Diversi obiettivi indicati nella proposta di legge per la costruzione di un sistema dell’apprendimento permanente potranno poi essere ottenuti attraverso azioni vertenziali territoriali. A questo fine è importante realizzare ampie alleanze politiche e sociali attorno all’obiettivo di contrastare le scelte del governo e di ottenere risultati per ampliare e migliorare l’offerta formativa, utilizzando i nuovi e rilevanti spazi di competenza di Regioni e d Enti Locali in materia di istruzione e formazione.
In materia di apprendimento permanente gli obiettivi che possono essere ottenuti nei territori attraverso la negoziazione sociale riguardano il coordinamento dell’offerta e la qualificazione dell’offerta, la sollecitazione e il sostegno della domanda, l’attivazione di servizi di supporto.
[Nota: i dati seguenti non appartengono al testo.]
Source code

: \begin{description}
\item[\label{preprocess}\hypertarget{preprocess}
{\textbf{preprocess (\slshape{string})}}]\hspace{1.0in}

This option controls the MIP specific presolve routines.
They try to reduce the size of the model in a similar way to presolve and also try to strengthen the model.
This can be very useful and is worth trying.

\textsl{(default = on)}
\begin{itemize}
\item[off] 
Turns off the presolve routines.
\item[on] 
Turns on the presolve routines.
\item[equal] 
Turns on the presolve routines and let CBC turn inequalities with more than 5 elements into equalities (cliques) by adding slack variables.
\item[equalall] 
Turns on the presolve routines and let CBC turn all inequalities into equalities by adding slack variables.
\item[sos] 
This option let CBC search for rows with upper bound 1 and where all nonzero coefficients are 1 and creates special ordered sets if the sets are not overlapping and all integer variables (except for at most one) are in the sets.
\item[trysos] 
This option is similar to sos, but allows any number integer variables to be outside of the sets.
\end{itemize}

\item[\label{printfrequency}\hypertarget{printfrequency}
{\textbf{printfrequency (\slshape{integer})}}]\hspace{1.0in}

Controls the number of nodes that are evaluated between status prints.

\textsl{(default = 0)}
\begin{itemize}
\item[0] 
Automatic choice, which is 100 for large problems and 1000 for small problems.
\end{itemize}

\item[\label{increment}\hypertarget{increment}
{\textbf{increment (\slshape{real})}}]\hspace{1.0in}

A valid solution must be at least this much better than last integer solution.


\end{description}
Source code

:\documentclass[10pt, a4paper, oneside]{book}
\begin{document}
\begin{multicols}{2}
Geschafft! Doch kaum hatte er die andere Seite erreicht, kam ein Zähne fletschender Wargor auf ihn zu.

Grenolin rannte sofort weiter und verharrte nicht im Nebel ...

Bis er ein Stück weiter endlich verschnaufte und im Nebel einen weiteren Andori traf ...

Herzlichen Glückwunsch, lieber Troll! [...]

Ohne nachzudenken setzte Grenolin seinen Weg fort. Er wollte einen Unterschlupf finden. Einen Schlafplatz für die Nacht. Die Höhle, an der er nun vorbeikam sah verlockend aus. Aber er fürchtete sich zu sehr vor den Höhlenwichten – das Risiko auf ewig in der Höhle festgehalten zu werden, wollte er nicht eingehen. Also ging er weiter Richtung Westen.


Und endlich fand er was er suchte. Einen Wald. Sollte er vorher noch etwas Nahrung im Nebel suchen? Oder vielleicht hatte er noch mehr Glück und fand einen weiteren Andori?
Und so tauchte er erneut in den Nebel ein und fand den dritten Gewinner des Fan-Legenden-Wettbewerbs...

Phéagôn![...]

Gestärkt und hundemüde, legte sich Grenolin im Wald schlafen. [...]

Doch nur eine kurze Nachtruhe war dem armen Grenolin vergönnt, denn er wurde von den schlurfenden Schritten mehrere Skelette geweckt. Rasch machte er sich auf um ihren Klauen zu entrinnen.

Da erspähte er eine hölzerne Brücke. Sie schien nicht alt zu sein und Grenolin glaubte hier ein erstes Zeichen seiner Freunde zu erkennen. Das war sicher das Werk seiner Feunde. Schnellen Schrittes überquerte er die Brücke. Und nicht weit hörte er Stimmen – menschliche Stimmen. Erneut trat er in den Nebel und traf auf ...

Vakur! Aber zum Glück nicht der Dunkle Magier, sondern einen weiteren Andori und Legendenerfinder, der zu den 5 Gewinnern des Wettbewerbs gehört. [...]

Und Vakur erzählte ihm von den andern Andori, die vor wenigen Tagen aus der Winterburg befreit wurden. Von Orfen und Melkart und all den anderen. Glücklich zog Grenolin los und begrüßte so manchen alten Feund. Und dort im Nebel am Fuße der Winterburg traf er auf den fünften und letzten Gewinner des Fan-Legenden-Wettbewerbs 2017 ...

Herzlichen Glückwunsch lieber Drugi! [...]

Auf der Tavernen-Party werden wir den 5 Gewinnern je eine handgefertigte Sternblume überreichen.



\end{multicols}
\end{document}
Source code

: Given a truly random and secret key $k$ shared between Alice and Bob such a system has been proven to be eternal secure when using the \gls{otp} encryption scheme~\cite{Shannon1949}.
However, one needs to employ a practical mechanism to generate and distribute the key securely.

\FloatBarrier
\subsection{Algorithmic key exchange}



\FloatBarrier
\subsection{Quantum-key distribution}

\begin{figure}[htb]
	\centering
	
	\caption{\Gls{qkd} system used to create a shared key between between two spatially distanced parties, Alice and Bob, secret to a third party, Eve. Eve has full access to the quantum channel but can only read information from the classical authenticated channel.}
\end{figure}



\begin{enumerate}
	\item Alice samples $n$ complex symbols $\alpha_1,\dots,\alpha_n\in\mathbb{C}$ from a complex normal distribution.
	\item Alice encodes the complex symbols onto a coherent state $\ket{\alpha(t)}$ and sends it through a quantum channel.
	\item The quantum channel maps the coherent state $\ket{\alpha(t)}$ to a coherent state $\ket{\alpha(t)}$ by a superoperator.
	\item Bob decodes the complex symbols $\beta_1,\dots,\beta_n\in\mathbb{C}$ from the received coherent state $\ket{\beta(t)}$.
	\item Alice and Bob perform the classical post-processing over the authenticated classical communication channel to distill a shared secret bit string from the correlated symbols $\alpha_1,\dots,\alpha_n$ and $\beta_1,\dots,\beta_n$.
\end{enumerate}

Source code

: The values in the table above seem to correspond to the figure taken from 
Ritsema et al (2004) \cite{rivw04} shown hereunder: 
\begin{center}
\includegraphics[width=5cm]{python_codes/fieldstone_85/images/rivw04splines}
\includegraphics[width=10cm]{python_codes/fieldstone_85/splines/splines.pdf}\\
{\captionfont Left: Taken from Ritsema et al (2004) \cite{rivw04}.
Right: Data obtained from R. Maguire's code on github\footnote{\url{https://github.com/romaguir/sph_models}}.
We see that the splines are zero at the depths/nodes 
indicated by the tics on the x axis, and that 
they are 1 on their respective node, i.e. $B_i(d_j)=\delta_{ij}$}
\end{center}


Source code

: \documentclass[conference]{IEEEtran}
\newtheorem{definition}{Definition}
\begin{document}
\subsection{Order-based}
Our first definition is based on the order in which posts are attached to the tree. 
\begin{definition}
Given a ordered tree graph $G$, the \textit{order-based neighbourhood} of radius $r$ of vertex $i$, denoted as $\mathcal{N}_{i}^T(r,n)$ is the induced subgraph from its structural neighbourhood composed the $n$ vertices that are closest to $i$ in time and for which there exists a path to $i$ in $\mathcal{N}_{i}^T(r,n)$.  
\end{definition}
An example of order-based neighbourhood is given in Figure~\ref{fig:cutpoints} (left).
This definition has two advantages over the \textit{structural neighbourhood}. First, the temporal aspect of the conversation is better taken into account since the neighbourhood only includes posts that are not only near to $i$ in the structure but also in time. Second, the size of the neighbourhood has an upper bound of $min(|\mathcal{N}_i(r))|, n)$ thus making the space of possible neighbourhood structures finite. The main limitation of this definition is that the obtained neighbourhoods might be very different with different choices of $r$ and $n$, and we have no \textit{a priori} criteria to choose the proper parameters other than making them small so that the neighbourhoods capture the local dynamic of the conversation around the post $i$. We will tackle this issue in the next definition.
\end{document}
In particolare si tratta di diffondere e implementare nei territori l’accordo tra Governo, Regioni e Parti Sociali del marzo 2006 al fine di realizzare un utilizzo integrato di tutte le risorse per la formazione permanente e una programmazione unitaria e coerente.
Per favorire l’incontro tra domanda e offerta formativa occorre garantire potenziare l’informazione, a partire dalla realizzazione di Albi provinciali o territoriali dell’offerta formativa. Inoltre è possibile potenziare e coordinare i servizi di orientamento. In particolare, per favorire l’emersione della domanda formativa debole o inespressa, è importante ottenere azioni di coordinamento e integrazione tra servizi educativi, sociali e sanitari, già previsti dalla legge 238/00.
Si tratta solo di alcuni esempi per dare l’idea di come alcuni risultati possono essere raggiunti già mentre rivendichiamo l’approvazione di una legge che riteniamo indispensabile per rendere il nostro paese più moderno e civile.